An independent report into group-based child sexual exploitation has claimed that organised grooming networks operated in at least 149 local authority areas across the United Kingdom, raising fresh questions about the true scale of the abuse and whether it was treated for too long as a series of isolated scandals rather than a national problem.

The findings were published by the non-statutory Rape Gang Inquiry, a separate initiative established by campaigners and parliamentarians. Its executive summary argues that organised abuse networks operated across a far wider geographical area than previously acknowledged, with victims allegedly trafficked between towns and cities over several decades.

The report's authors contend that public attention has often focused on a handful of high-profile cases in places such as Rotherham, Rochdale and Telford, while failing to recognise what they describe as a much broader pattern of offending across the country.

Grooming gangs
A heatmap of where the suspected and confirmed grooming gangs are located around the UK. The Rape Gang Inquiry Report/X

Why the Inquiry Says the Problem Was National

According to the report, evidence gathered from court records, witness testimonies and previous investigations suggests organised exploitation occurred in at least 149 local authority districts.

The inquiry argues that offenders frequently operated across local authority boundaries, moving victims between different towns and cities and exploiting weaknesses in communication between police forces, social services and other agencies.

Its authors claim this allowed abuse networks to avoid detection for extended periods and contributed to repeated safeguarding failures. The report describes grooming gangs as a national issue rather than a collection of disconnected local scandals.

However, the figure of 149 local authority areas has not been independently verified by the government's ongoing statutory inquiry, which is continuing to gather evidence using its formal investigative powers.

The Debate Over Offender Demographics

One of the most politically sensitive aspects of the report concerns offender demographics.

The inquiry argues that many offenders convicted in prominent group-based child exploitation cases were of Pakistani Muslim heritage and claims concerns about race and community relations discouraged authorities from confronting the issue directly.

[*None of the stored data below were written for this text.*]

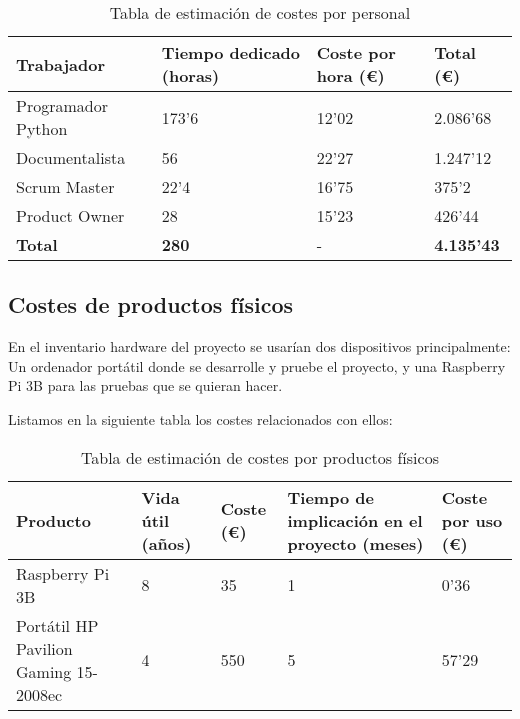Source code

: \begin{center}
	\begin{table}[H]
		\centering
		\begin{tabularx}{\textwidth}{|X|X|X|X|}
			\hline
			\cellcolor{lightblue}\textbf{Trabajador} & \cellcolor{lightblue}\textbf{Tiempo dedicado (horas)} & \cellcolor{lightblue}\textbf{Coste por hora (€)} & \cellcolor{lightblue}\textbf{Total (€)} \\
			\hline
			Programador Python & 173'6 & 12'02 & 2.086'68  \\
			\hline
			Documentalista & 56 & 22'27 & 1.247'12 \\
			\hline
			Scrum Master & 22'4 & 16'75 & 375'2 \\
			\hline
			Product Owner & 28 & 15'23 & 426'44 \\
			\hline
			\textbf{Total} & \textbf{280} & - & \textbf{4.135'43} \\
			\hline
		\end{tabularx}
		\caption{Tabla de estimación de costes por personal}
	\end{table}
\end{center}
	
\subsection {Costes de productos físicos}
En el inventario hardware del proyecto se usarían dos dispositivos principalmente: Un ordenador portátil donde se desarrolle y pruebe el proyecto, y una Raspberry Pi 3B para las pruebas que se quieran hacer.

Listamos en la siguiente tabla los costes relacionados con ellos:

\begin{center}
	\begin{table}[H]
		\centering
		\begin{tabularx}{\textwidth}{|X|X|X|X|X|}
			\hline
			\cellcolor{lightblue}\textbf{Producto} & 
			\cellcolor{lightblue}\textbf{Vida útil (años)} &  \cellcolor{lightblue}\textbf{Coste (€)} &
			\cellcolor{lightblue}\textbf{Tiempo de implicación en el proyecto (meses)} &
			\cellcolor{lightblue}\textbf{Coste por uso (€)} \\
			\hline
			Raspberry Pi 3B & 8 & 35 & 1 & 0'36\\
			\hline
			Portátil HP Pavilion Gaming 15-2008ec & 4 & 550 & 5 & 57'29\\
			\hline
		\end{tabularx}
		\caption{Tabla de estimación de costes por productos físicos}
	\end{table}
\end{center}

Questions surrounding ethnicity were also examined by Louise Casey in her 2025 national audit. While Casey found evidence of disproportionate representation among suspects in some local datasets, she concluded that national data collection was too inconsistent to support firm conclusions about offender ethnicity at a national level.

In response, the government announced plans to make the recording of ethnicity and nationality data mandatory in child sexual exploitation cases. Ministers said improved data collection would help authorities better understand offending patterns while avoiding assumptions not supported by evidence.

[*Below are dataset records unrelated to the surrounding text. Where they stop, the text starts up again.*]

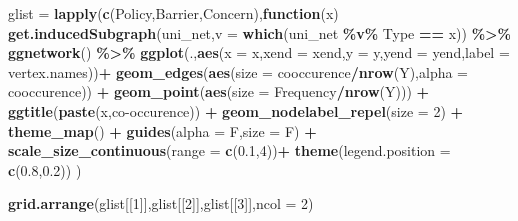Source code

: \documentclass[
]{article}
\newenvironment{Shaded}{\begin{snugshade}}{\end{snugshade}}
\newcommand{\ControlFlowTok}[1]{\textcolor[rgb]{0.13,0.29,0.53}{\textbf{#1}}}
\newcommand{\DataTypeTok}[1]{\textcolor[rgb]{0.13,0.29,0.53}{#1}}
\newcommand{\DecValTok}[1]{\textcolor[rgb]{0.00,0.00,0.81}{#1}}
\newcommand{\FloatTok}[1]{\textcolor[rgb]{0.00,0.00,0.81}{#1}}
\newcommand{\KeywordTok}[1]{\textcolor[rgb]{0.13,0.29,0.53}{\textbf{#1}}}
\newcommand{\NormalTok}[1]{#1}
\newcommand{\OperatorTok}[1]{\textcolor[rgb]{0.81,0.36,0.00}{\textbf{#1}}}
\newcommand{\StringTok}[1]{\textcolor[rgb]{0.31,0.60,0.02}{#1}}
\begin{document}
\begin{Shaded}
\begin{Highlighting}[]
\NormalTok{glist =}\StringTok{ }\KeywordTok{lapply}\NormalTok{(}\KeywordTok{c}\NormalTok{(}\StringTok{\textquotesingle{}Policy\textquotesingle{}}\NormalTok{,}\StringTok{\textquotesingle{}Barrier\textquotesingle{}}\NormalTok{,}\StringTok{\textquotesingle{}Concern\textquotesingle{}}\NormalTok{),}\ControlFlowTok{function}\NormalTok{(x) }\KeywordTok{get.inducedSubgraph}\NormalTok{(uni\_net,}\DataTypeTok{v =} \KeywordTok{which}\NormalTok{(uni\_net }\OperatorTok{\%v\%}\StringTok{ \textquotesingle{}Type\textquotesingle{}} \OperatorTok{==}\StringTok{ }\NormalTok{x)) }\OperatorTok{\%\textgreater{}\%}\StringTok{ }\KeywordTok{ggnetwork}\NormalTok{() }\OperatorTok{\%\textgreater{}\%}\StringTok{ }
\StringTok{         }\KeywordTok{ggplot}\NormalTok{(.,}\KeywordTok{aes}\NormalTok{(}\DataTypeTok{x =}\NormalTok{ x,}\DataTypeTok{xend =}\NormalTok{ xend,}\DataTypeTok{y =}\NormalTok{ y,}\DataTypeTok{yend =}\NormalTok{ yend,}\DataTypeTok{label =}\NormalTok{ vertex.names))}\OperatorTok{+}\StringTok{ }
\StringTok{  }\KeywordTok{geom\_edges}\NormalTok{(}\KeywordTok{aes}\NormalTok{(}\DataTypeTok{size =}\NormalTok{ cooccurence}\OperatorTok{/}\KeywordTok{nrow}\NormalTok{(Y),}\DataTypeTok{alpha =}\NormalTok{ cooccurence)) }\OperatorTok{+}
\StringTok{  }\KeywordTok{geom\_point}\NormalTok{(}\KeywordTok{aes}\NormalTok{(}\DataTypeTok{size =}\NormalTok{ Frequency}\OperatorTok{/}\KeywordTok{nrow}\NormalTok{(Y))) }\OperatorTok{+}\StringTok{ }
\StringTok{    }\KeywordTok{ggtitle}\NormalTok{(}\KeywordTok{paste}\NormalTok{(x,}\StringTok{\textquotesingle{}co{-}occurence\textquotesingle{}}\NormalTok{)) }\OperatorTok{+}\StringTok{ }
\StringTok{  }\KeywordTok{geom\_nodelabel\_repel}\NormalTok{(}\DataTypeTok{size =} \DecValTok{2}\NormalTok{) }\OperatorTok{+}\StringTok{ }\KeywordTok{theme\_map}\NormalTok{() }\OperatorTok{+}\StringTok{ }\KeywordTok{guides}\NormalTok{(}\DataTypeTok{alpha =}\NormalTok{ F,}\DataTypeTok{size =}\NormalTok{ F) }\OperatorTok{+}\StringTok{ }
\StringTok{  }\KeywordTok{scale\_size\_continuous}\NormalTok{(}\DataTypeTok{range =} \KeywordTok{c}\NormalTok{(}\FloatTok{0.1}\NormalTok{,}\DecValTok{4}\NormalTok{))}\OperatorTok{+}
\StringTok{  }\KeywordTok{theme}\NormalTok{(}\DataTypeTok{legend.position =} \KeywordTok{c}\NormalTok{(}\FloatTok{0.8}\NormalTok{,}\FloatTok{0.2}\NormalTok{))}
\NormalTok{         )}

\KeywordTok{grid.arrange}\NormalTok{(glist[[}\DecValTok{1}\NormalTok{]],glist[[}\DecValTok{2}\NormalTok{]],glist[[}\DecValTok{3}\NormalTok{]],}\DataTypeTok{ncol =} \DecValTok{2}\NormalTok{)}
\end{Highlighting}
\end{Shaded}
\end{document}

What the Statutory Inquiry Will Examine

The publication comes as the government's statutory inquiry into grooming gangs begins examining many of the same issues highlighted in the independent report.

Unlike the non-statutory inquiry, the official investigation has legal powers to compel witness testimony and require the disclosure of evidence. It was established following recommendations made by Baroness Casey and is expected to examine both historic safeguarding failures and current child protection practices.

The independent report also highlights alleged failures across policing, social care, education and local licensing authorities, arguing that opportunities to identify and protect vulnerable children were repeatedly missed.

While campaigners, survivors and policymakers remain divided over some of the report's conclusions, there is broader agreement that serious safeguarding failures occurred in multiple parts of the country. The government's inquiry is now expected to test many of the claims made in the report, including whether organised exploitation was as widespread as its authors contend.